About a third of globally donated clothes make their way via wholesale rag houses to sub-Saharan Africa, where they end up lining the streets or filling small boutiques. Hawkers say Christmas time, when westerners flock to offload clothes to charity shops, brings in the biggest bales. The lucrative industry has even spawned fake charity clothes collectors in the west.
But critics say the billion-dollar trade risks swamping fragile domestic textiles markets, and 12 countries in Africa are among 31 globally that have now banned their import.
"The only way I survived was to start making Muslim women's clothes," said tailor Bema Sidibe from Ivory Coast, where around 20 tonnes of secondhand clothes flooded the country last year. In neighbouring Ghana, 10 times that amount arrive in an average year. "Muslim women don't go for these western-influenced clothes and around traditional feast days you are guaranteed a few new outfits will be ordered," Sidibe said.

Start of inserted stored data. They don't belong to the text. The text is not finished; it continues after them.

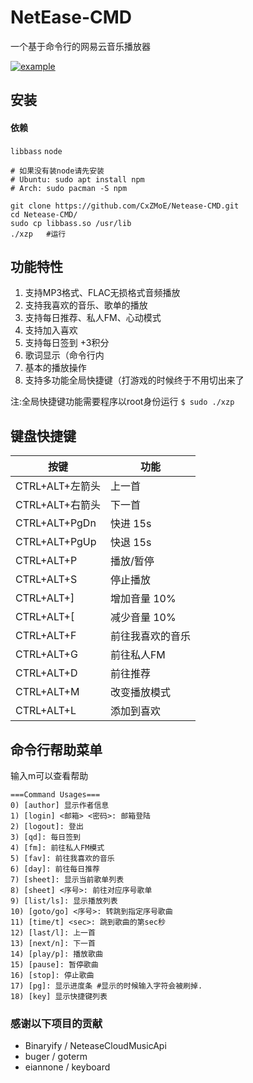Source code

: # NetEase-CMD
一个基于命令行的网易云音乐播放器

[![example](https://github.com/)](https://github.com/CxZMoE/NetEase-CMD)

## 安装
#### 依赖
`libbass`
`node`

```shell script
# 如果没有装node请先安装
# Ubuntu: sudo apt install npm
# Arch: sudo pacman -S npm

git clone https://github.com/CxZMoE/Netease-CMD.git
cd Netease-CMD/
sudo cp libbass.so /usr/lib
./xzp   #运行
```

## 功能特性
1. 支持MP3格式、FLAC无损格式音频播放
1. 支持我喜欢的音乐、歌单的播放
1. 支持每日推荐、私人FM、心动模式
1. 支持加入喜欢
1. 支持每日签到 +3积分
1. 歌词显示（命令行内
1. 基本的播放操作
1. 支持多功能全局快捷键（打游戏的时候终于不用切出来了

注:全局快捷键功能需要程序以root身份运行 `$ sudo ./xzp`

## 键盘快捷键		
| 按键   | 功能          |
| ----- | --------------- | 
| CTRL+ALT+左箭头| 上一首|
| CTRL+ALT+右箭头     | 下一首 | 
| CTRL+ALT+PgDn| 快进 15s|
| CTRL+ALT+PgUp|快退 15s|
| CTRL+ALT+P| 播放/暂停|
| CTRL+ALT+S| 停止播放|
| CTRL+ALT+]| 增加音量 10%|
| CTRL+ALT+[| 减少音量 10%|
| CTRL+ALT+F| 前往我喜欢的音乐|
| CTRL+ALT+G| 前往私人FM|
| CTRL+ALT+D| 前往推荐|
| CTRL+ALT+M| 改变播放模式|
| CTRL+ALT+L| 添加到喜欢|

## 命令行帮助菜单
输入m可以查看帮助

```shell script
===Command Usages===
0) [author] 显示作者信息
1) [login] <邮箱> <密码>: 邮箱登陆
2) [logout]: 登出
3) [qd]: 每日签到
4) [fm]: 前往私人FM模式
5) [fav]: 前往我喜欢的音乐
6) [day]: 前往每日推荐
7) [sheet]: 显示当前歌单列表
8) [sheet] <序号>: 前往对应序号歌单
9) [list/ls]: 显示播放列表
10) [goto/go] <序号>: 转跳到指定序号歌曲
11) [time/t] <sec>: 跳到歌曲的第sec秒
12) [last/l]: 上一首
13) [next/n]: 下一首
14) [play/p]: 播放歌曲
15) [pause]: 暂停歌曲
16) [stop]: 停止歌曲
17) [pg]: 显示进度条 #显示的时候输入字符会被刷掉.
18) [key] 显示快捷键列表
```

### 感谢以下项目的贡献
* Binaryify / NeteaseCloudMusicApi 
* buger / goterm 
* eiannone / keyboard 
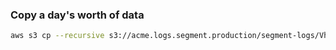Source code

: 
### Copy a day's worth of data

```bash
aws s3 cp --recursive s3://acme.logs.segment.production/segment-logs/VhBYQcAjH5/1432684800000/ /tmp/1432684800000
```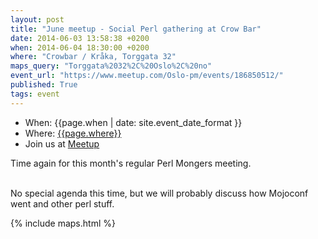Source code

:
 ```yaml
---
layout: post
title: "June meetup - Social Perl gathering at Crow Bar"
date: 2014-06-03 13:58:38 +0200
when: 2014-06-04 18:30:00 +0200
where: "Crowbar / Kråka, Torggata 32"
maps_query: "Torggata%2032%2C%20Oslo%2C%20no"
event_url: "https://www.meetup.com/Oslo-pm/events/186850512/"
published: True
tags: event
---
```


* When: {{page.when | date: site.event_date_format }}
* Where: [{{page.where}}]({{site.maps_url}}{{page.maps_query}})
* Join us at [Meetup]({{page.event_url}})

Time again for this month&#39;s regular Perl Mongers meeting.

<br>No special agenda this time, but we will probably discuss how Mojoconf went and other perl stuff.

{% include maps.html %}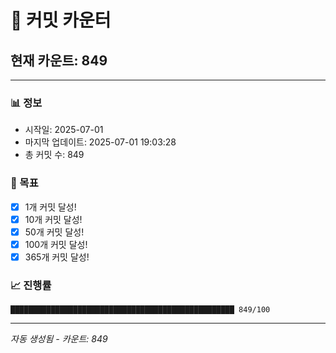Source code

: # 🔢 커밋 카운터

## 현재 카운트: 849

---

### 📊 정보
- 시작일: 2025-07-01
- 마지막 업데이트: 2025-07-01 19:03:28
- 총 커밋 수: 849

### 🎯 목표
- [x] 1개 커밋 달성!
- [x] 10개 커밋 달성!
- [x] 50개 커밋 달성!
- [x] 100개 커밋 달성!
- [x] 365개 커밋 달성!

### 📈 진행률
```
██████████████████████████████████████████████████ 849/100
```

---
*자동 생성됨 - 카운트: 849*
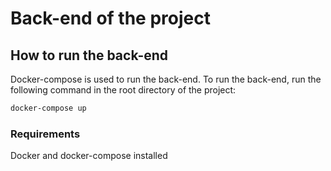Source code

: # Back-end of the project

## How to run the back-end
Docker-compose is used to run the back-end. To run the back-end, run the following command in the root directory of the project:

```bash
docker-compose up
```

### Requirements
Docker and docker-compose installed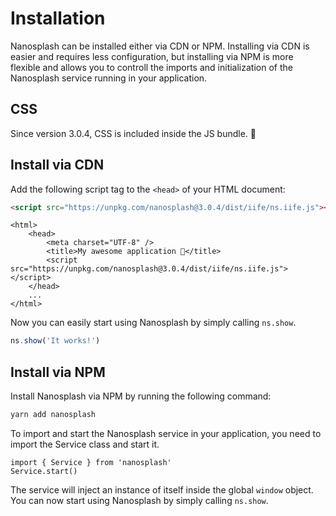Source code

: <script setup>
import Card from '../../.vitepress/theme/vue/Card.vue'
</script>

# Installation

Nanosplash can be installed either via CDN or NPM. Installing via CDN is easier and requires less configuration, but installing via NPM is more flexible and allows you to controll the imports and initialization of the Nanosplash service running in your application.

## CSS

Since version 3.0.4, CSS is included inside the JS bundle. 🎉

## Install via CDN

Add the following script tag to the `<head>` of your HTML document:

```html
<script src="https://unpkg.com/nanosplash@3.0.4/dist/iife/ns.iife.js"></script>
```

```html{5}
<html>
	<head>
		<meta charset="UTF-8" />
		<title>My awesome application 🚀</title>
		<script src="https://unpkg.com/nanosplash@3.0.4/dist/iife/ns.iife.js"></script>
	</head>
	...
</html>
```

Now you can easily start using Nanosplash by simply calling `ns.show`.

```ts
ns.show('It works!')
```

## Install via NPM

Install Nanosplash via NPM by running the following command:

```bash
yarn add nanosplash
```

To import and start the Nanosplash service in your application, you need to import the Service class and start it.

```js{2}
import { Service } from 'nanosplash'
Service.start()
```

The service will inject an instance of itself inside the global `window` object. You can now start using Nanosplash by simply calling `ns.show`.
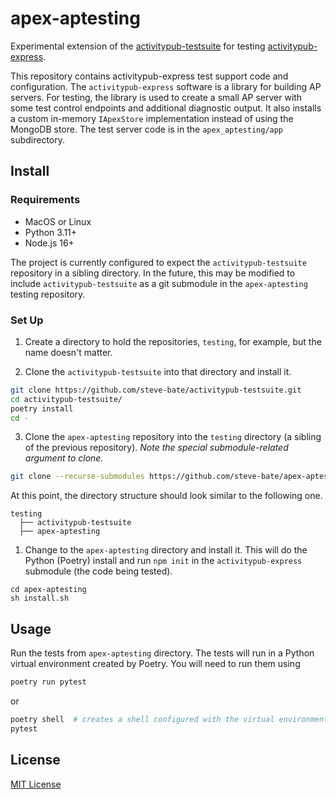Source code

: # apex-aptesting

Experimental extension of the [activitypub-testsuite](https://github.com/steve-bate/activitypub-testsuite) for testing [activitypub-express](https://github.com/immers-space/activitypub-express).

This repository contains activitypub-express test support code and configuration. The `activitypub-express` software is a library for building AP servers. For testing, the library is used to create a small AP server with some test control endpoints and additional diagnostic output. It also installs a custom in-memory `IApexStore` implementation instead of using the MongoDB store. The test server code is in the `apex_aptesting/app` subdirectory.

## Install

### Requirements

* MacOS or Linux
* Python 3.11+
* Node.js 16+

The project is currently configured to expect the `activitypub-testsuite` repository in a sibling directory. In the future, this may be modified to include `activitypub-testsuite` as a git submodule in the `apex-aptesting` testing repository.

### Set Up

1. Create a directory to hold the repositories, `testing`, for example, but the name doesn't matter.

2. Clone the `activitypub-testsuite` into that directory and install it.

```bash
git clone https://github.com/steve-bate/activitypub-testsuite.git
cd activitypub-testsuite/
poetry install
cd -
```

3. Clone the `apex-aptesting` repository into the `testing` directory (a sibling of the previous repository). *Note the special submodule-related argument to clone.*

```bash
git clone --recurse-submodules https://github.com/steve-bate/apex-aptesting
```


At this point, the directory structure should look similar to the following one.

```
testing
  ├── activitypub-testsuite
  ├── apex-aptesting
```

1. Change to the `apex-aptesting` directory and install it. This will do the Python (Poetry) install and run `npm init` in the `activitypub-express` submodule (the code being tested).

```
cd apex-aptesting
sh install.sh
```

## Usage

Run the tests from `apex-aptesting` directory. The tests will run in a Python virtual environment created by Poetry. You will need to run them using

```bash
poetry run pytest
```
or
```bash
poetry shell  # creates a shell configured with the virtual environment
pytest
```

## License

[MIT License](LICENSE.txt)
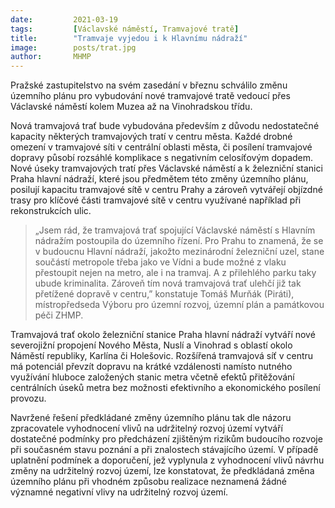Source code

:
 ```yaml
---
date:         2021-03-19
tags:         [Václavské náměstí, Tramvajové tratě]
title:        "Tramvaje vyjedou i k Hlavnímu nádraží"
image: 	      posts/trat.jpg
author:       MHMP
---
```


Pražské zastupitelstvo na svém zasedání v březnu schválilo změnu územního plánu pro vybudování nové tramvajové tratě vedoucí přes Václavské náměstí kolem Muzea až na Vinohradskou třídu.

Nová tramvajová trať bude vybudována především z důvodu nedostatečné kapacity některých tramvajových tratí v centru města. Každé drobné omezení v tramvajové síti v centrální oblasti města, či posílení tramvajové dopravy působí rozsáhlé komplikace s negativním celosíťovým dopadem. Nové úseky tramvajových tratí přes Václavské náměstí a k železniční stanici Praha hlavní nádraží, které jsou předmětem této změny územního plánu, posilují kapacitu tramvajové sítě v centru Prahy a zároveň vytvářejí objízdné trasy pro klíčové části tramvajové sítě v centru využívané například při rekonstrukcích ulic. 

> „Jsem rád, že tramvajová trať spojující Václavské náměstí s Hlavním nádražím postoupila do územního řízení. Pro Prahu to znamená, že se v budoucnu Hlavní nádraží, jakožto mezinárodní železniční uzel, stane součástí metropole třeba jako ve Vídni a bude možné z vlaku přestoupit nejen na metro, ale i na tramvaj. A z přilehlého parku taky ubude kriminalita. Zároveň tím nová tramvajová trať ulehčí již tak přetížené dopravě v centru,” konstatuje Tomáš Murňák (Piráti), místropředseda Výboru pro územní rozvoj, územní plán a památkovou péči ZHMP.

Tramvajová trať okolo železniční stanice Praha hlavní nádraží vytváří nové severojižní propojení Nového Města, Nuslí a Vinohrad s oblastí okolo Náměstí republiky, Karlína či Holešovic. Rozšířená tramvajová síť v centru má potenciál převzít dopravu na krátké vzdálenosti namísto nutného využívání hluboce založených stanic metra včetně efektů přitěžování centrálních úseků metra bez možnosti efektivního a ekonomického posílení provozu. 

Navržené řešení předkládané změny územního plánu tak dle názoru zpracovatele vyhodnocení vlivů na udržitelný rozvoj území vytváří dostatečné podmínky pro předcházení zjištěným rizikům budoucího rozvoje při současném stavu poznání a při znalostech stávajícího území. V případě uplatnění podmínek a doporučení, jež vyplynula z vyhodnocení vlivů návrhu změny na udržitelný rozvoj území, lze konstatovat, že předkládaná změna územního plánu při vhodném způsobu realizace neznamená žádné významné negativní vlivy na udržitelný rozvoj území.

The influx of cheap clothes has heaped pressure on an industry already struggling to adapt to changing fashions amid patchy infrastructure. During his presidency in Ghana, John Kufuor introduced national "Friday wear day" to encourage citizens to wear traditional clothes made using the jewel-coloured wax fabrics associated with African garments.
For many though, the trade allows clothes to be bought and sold cheaply and provides desperately needed jobs.
Increasingly, taste as well as necessity has come into play. Picking through Kemoh's roadside cabin jammed between crumbling colonial buildings and corrugated-zinc shacks, bargain-hunter Fatima rifles through Gucci castoffs. "You can buy even cheaper Chinese ready-mades, but then you look like everybody else. Here I can find designer clothes no one else has," she said, sporting a rainbow-coloured mohican haircut.
A roaring trade continues across Africa, from Ghana's thriving "faux" markets to Nigeria's "bend down" boutiques.
Each month, using shipping containers supposedly full of cars, a network of traffickers, including Chidi Ugwe, smuggles around 1.5 tonnes of clothes to Nigeria's sprawling Katangua market, the largest flea market in the country.
"Most of the clothes land in smaller countries like Togo and Benin and then we get them to Nigeria. We call them flying goods, because they fly into the country without being seen," Ugwe, a former customs officer, said, while thousands of shoppers thronged through the narrow market streets.
The clothes mostly come from Europe, although relatively affluent countries in Asia also provide a steady trickle. So popular are the clothes in Katangua market that thousands of small-time traders also bribe border officials to bring in their own bales.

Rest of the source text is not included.